All in the Family
For some animals, the ideal mate is a brother, sister or cousin
In late March, as winter unclenches its frigid grip on upstate New York, a spotted salamander’s thoughts turn fleetingly to love. After early spring rains soak the forests where the salamanders live, thousands of the slimy little creatures descend on small vernal pools for the amphibian equivalent of an orgy.
“It’s sort of a frenzy,” says Kelly Zamudio, an ecologist at Cornell University who studies the five-day ritual. “All these males are competing with each other and nudging each other and putting down sperm as quickly as they can.”
Spotted salamander sex, it turns out, is an evolutionary Easter egg hunt. Males lay scores of sperm-filled pouches onto the leaves and twigs that litter the pond floor, while females pluck away the sperm to fertilize their eggs. The pouches—called spermatophores—look like little soccer trophies, “but made out of jelly,” Zamudio says. A female often collects more than a dozen trophies left by various males. Then, “she walks away from this aggregate of males who are going crazy putting down their spermatophores. She’s got everything she needs.”
Zamudio and former student Chris Chandler wanted to know which males passed on their genes most successfully. Since spotted salamanders don’t copulate, females have no direct way to assess the potential fathers of their children.
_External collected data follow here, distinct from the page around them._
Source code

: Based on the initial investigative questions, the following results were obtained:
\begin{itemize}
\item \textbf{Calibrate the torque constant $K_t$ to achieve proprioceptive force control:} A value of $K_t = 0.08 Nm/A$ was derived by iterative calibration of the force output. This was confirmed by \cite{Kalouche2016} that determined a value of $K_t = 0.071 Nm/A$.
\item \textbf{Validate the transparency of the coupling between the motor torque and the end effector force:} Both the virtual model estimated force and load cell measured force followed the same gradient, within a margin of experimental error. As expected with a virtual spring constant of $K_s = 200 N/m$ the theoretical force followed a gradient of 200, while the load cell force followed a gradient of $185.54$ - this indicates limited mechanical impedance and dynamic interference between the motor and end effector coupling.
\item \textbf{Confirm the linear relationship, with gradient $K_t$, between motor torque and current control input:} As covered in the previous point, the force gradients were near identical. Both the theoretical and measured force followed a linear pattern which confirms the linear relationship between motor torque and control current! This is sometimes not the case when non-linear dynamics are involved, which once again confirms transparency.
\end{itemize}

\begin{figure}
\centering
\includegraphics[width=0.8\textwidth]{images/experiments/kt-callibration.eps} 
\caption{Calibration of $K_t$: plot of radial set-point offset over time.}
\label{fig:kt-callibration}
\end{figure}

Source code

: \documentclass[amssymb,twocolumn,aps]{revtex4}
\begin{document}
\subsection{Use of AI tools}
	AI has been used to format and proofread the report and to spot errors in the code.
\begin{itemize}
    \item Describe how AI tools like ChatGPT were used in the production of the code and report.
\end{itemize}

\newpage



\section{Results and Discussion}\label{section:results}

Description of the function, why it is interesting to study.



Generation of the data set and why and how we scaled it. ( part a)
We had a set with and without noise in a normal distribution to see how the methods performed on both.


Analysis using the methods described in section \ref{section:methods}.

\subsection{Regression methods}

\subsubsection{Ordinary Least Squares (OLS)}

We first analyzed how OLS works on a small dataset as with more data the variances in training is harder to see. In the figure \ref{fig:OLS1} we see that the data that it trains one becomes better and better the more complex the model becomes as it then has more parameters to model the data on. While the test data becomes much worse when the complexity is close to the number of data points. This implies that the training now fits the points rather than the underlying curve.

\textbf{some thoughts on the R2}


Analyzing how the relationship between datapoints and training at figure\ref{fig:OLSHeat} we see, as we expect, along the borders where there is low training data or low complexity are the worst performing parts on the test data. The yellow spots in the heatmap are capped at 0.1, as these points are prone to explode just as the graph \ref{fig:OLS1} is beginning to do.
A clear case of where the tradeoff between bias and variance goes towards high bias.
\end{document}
So the scientists analyzed DNA collected in the field from males, females and larvae and came to a surprising conclusion.
“She seems to be fertilizing her eggs with gametes of animals that are a little bit more closely related to her,” Zamudio says. In other words, the salamanders are inbreeding.
In fact, many animals prefer to mate with their brothers, sisters and other relatives. Humans, too, might even favor kissing cousins. Zamudio and Chandler published their findings last month in Molecular Ecology. Other researchers have uncovered the same surprising trend in species of fish, birds and beetles.
Long stigmatized because of the birth defects that often afflict children of closely related couples, inbreeding sometimes comes at a high price. Humans and other animals have two versions of most genes—one from mom and one from dad. Inbreeding ups the chances that a child will inherit two versions of a disease-causing gene. The son of first cousins, French artist Henri de Toulouse-Lautrec suffered from an inherited form of skeletal dysplasia that left the artist with short legs and weak bones. And consanguinity among royal families in 19th century Europe contributed to a high incidence of the blood disease hemophilia. England’s Queen Victoria was a carrier of the disease, and hemophilia scourged the royal houses of Spain and Russia, as well.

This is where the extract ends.